Ekonomi Liberal versus Ekonomi Syariah (2)

Author : Aries Musnandar | Wednesday, September 10, 2014 10:03 WIB

(mengkaji-cermati persoalan ekonomi umat)

Nilai-nilai ekonomi liberal bertumpu pada kebebasan, tidak boleh ada proteksi, survival from the fittest, mekanisme pasar bebas dalam era globalisasi, kapitalisasi usaha dan berbagai prinsip lain yang merupakan jargon-jargon utama dalam ekonomi liberal. Berangkat dari ciri khas dan karakteristik ekonomi liberal tersebut, sesungguhnya ekonomi liberal bukanlah sistem ekonomi yang tepat untuk memupuk kebersamaan, berkeadilan, gotong royong dan kesetiakawanan sesama warga masyarakat. Niat dan orientasi pelaku sistem ekonomi yang menjadi bagian dari kehidupan masyarakat Barat ini semata-mata ingin mendapatkan keuntungan maksimal, kebutuhan terpenuhi, keinginan terpuaskan dan keberhasilan selalu dikaitkan dengan sesuatu yang kongkrit bersifat kebendaan (materialsme).

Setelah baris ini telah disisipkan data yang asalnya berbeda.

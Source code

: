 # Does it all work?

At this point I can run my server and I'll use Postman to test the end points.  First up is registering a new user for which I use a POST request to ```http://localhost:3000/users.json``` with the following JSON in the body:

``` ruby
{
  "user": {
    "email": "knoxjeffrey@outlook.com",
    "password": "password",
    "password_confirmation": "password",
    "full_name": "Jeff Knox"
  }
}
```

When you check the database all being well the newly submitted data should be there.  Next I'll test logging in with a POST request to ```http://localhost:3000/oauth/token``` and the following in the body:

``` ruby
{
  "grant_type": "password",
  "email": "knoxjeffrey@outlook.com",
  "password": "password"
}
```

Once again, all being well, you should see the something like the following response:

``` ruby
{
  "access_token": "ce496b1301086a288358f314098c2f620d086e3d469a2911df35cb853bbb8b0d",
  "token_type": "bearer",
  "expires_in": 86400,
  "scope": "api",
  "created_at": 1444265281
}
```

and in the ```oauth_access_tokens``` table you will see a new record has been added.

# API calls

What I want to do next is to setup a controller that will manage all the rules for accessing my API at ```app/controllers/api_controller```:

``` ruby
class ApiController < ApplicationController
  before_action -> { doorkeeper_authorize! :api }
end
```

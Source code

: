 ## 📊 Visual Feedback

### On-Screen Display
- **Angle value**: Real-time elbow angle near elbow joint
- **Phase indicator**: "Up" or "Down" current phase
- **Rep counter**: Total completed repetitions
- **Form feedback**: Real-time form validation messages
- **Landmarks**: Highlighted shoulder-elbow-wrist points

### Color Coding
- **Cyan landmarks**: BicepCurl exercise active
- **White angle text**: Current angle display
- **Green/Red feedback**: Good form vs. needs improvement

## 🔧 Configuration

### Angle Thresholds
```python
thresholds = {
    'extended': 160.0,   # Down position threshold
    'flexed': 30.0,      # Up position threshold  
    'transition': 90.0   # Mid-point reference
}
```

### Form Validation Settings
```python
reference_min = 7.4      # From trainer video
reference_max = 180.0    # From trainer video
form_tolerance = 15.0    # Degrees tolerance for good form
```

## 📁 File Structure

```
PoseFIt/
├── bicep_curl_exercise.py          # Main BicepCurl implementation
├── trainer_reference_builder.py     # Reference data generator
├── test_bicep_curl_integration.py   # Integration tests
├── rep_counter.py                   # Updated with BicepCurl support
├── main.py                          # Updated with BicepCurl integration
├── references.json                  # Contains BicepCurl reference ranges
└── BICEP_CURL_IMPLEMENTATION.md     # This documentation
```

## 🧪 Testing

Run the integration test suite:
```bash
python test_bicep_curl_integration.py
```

Menurut prinsip ini semakin Anda kaya semakin Anda dianggap bahagia atau disebut masyarakatnya sebagai manusia sukses. Hitung-hitungan kesuksesan selalu diukur dari kepemilikan harta dan oleh karenany dimata masyarakat dinilai berada pada kelompok status sosial tinggi diantara kumpulan masyarakat lainnya. Sehingga prinsip-prinsip ekonomi liberal ini dapat memicu dan memacu manusia untuk menjadi kaya, sekaya-kayanya dan memiliki prestasi tinggi setinggi-tingginya agar Anda dapat dianggap oleh masyarakat penganut cara pandang liberal ini sebagai manusia sukses.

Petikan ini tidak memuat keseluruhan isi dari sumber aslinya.